I wasn't really sure what to expect going into this. The blurb made it sound interesting, but that just means that the blurb did its job in luring me in. It doesn’t mean that the blurb informed at all as to what this story is actually about. One thing I did expect when I began this, was that I'd get a coherent story, which I could follow and which made sense, but this isn't what was delivered. I freely admit that this might well have been because I'd missed the earlier volumes.

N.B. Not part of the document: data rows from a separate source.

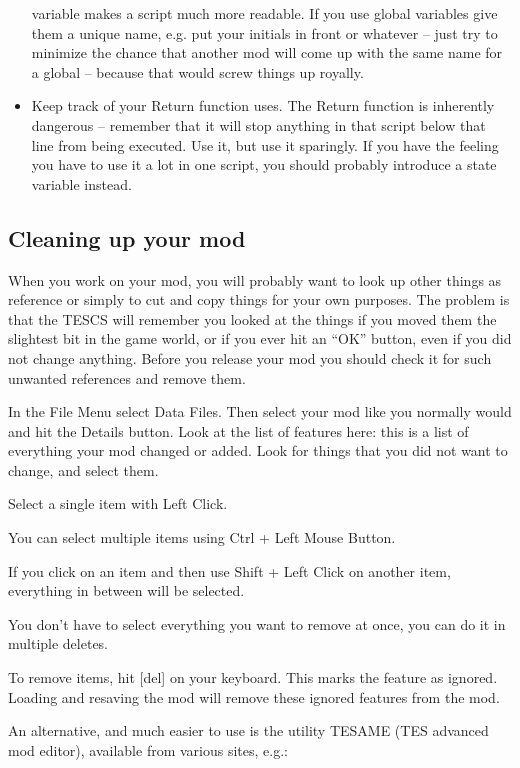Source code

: \begin{itemize}
  variable makes a script much more readable. If you use global
  variables give them a unique name, e.g. put your initials in front or
  whatever -- just try to minimize the chance that another mod will come
  up with the same name for a global -- because that would screw things
  up royally.
\item
  Keep track of your Return function uses. The Return function is
  inherently dangerous -- remember that it will stop anything in that
  script below that line from being executed. Use it, but use it
  sparingly. If you have the feeling you have to use it a lot in one
  script, you should probably introduce a state variable instead.
\end{itemize}

\hypertarget{cleaning-up-your-mod}{%
\subsection{\texorpdfstring{\hfill\break
Cleaning up your
mod}{ Cleaning up your mod}}\label{cleaning-up-your-mod}}

When you work on your mod, you will probably want to look up other
things as reference or simply to cut and copy things for your own
purposes. The problem is that the TESCS will remember you looked at the
things if you moved them the slightest bit in the game world, or if you
ever hit an ``OK'' button, even if you did not change anything. Before
you release your mod you should check it for such unwanted references
and remove them.

In the File Menu select Data Files. Then select your mod like you
normally would and hit the Details button. Look at the list of features
here: this is a list of everything your mod changed or added. Look for
things that you did not want to change, and select them.

Select a single item with Left Click.

You can select multiple items using Ctrl + Left Mouse Button.

If you click on an item and then use Shift + Left Click on another item,
everything in between will be selected.

You don't have to select everything you want to remove at once, you can
do it in multiple deletes.

To remove items, hit {[}del{]} on your keyboard. This marks the feature
as ignored. Loading and resaving the mod will remove these ignored
features from the mod.

An alternative, and much easier to use is the utility TESAME (TES
advanced mod editor), available from various sites, e.g.:

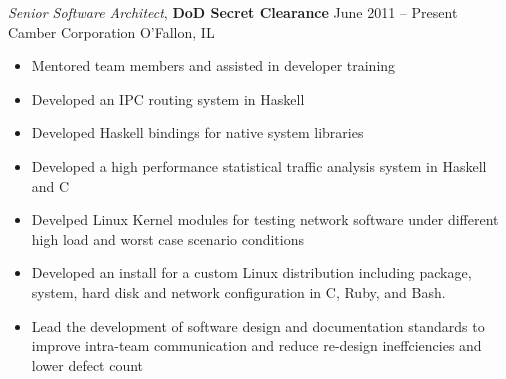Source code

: \documentclass[margin,line]{resume}
\begin{document}
\begin{resume}
{\sl Senior Software Architect}, \textbf{\small DoD Secret Clearance}   \hfill
June 2011 -- Present\\
Camber Corporation \hfill  O'Fallon, IL
\begin{itemize} \itemsep -2pt %
\small\item Mentored team members and assisted in developer training
\small\item Developed an IPC routing system in Haskell
\small\item Developed Haskell bindings for native system libraries
\small\item Developed a high performance statistical traffic analysis system in
    Haskell and C
\small\item Develped Linux Kernel modules for testing network software under
    different high load and worst case scenario conditions
\small\item Developed an install for a custom Linux distribution including
    package, system, hard disk and network configuration in C, Ruby, and Bash.
\small\item Lead the development of software design and documentation standards
    to improve intra-team communication and reduce re-design ineffciencies and
    lower defect count
\end{itemize}


\end{resume}
\end{document}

In fact, I rather quickly got the strong feeling that I needed to have read both previous volumes before I embarked upon this one, because what were to me random characters began showing up anew in each chapter with no information about who they were or what they were doing or why, or what connection they had to anything or anyone else. There was no back-story - which is a good thing if the only alternative is huge info-dumps, but a really bad thing if the reader hasn't read the previous material, or has read it so long ago that details have been forgotten.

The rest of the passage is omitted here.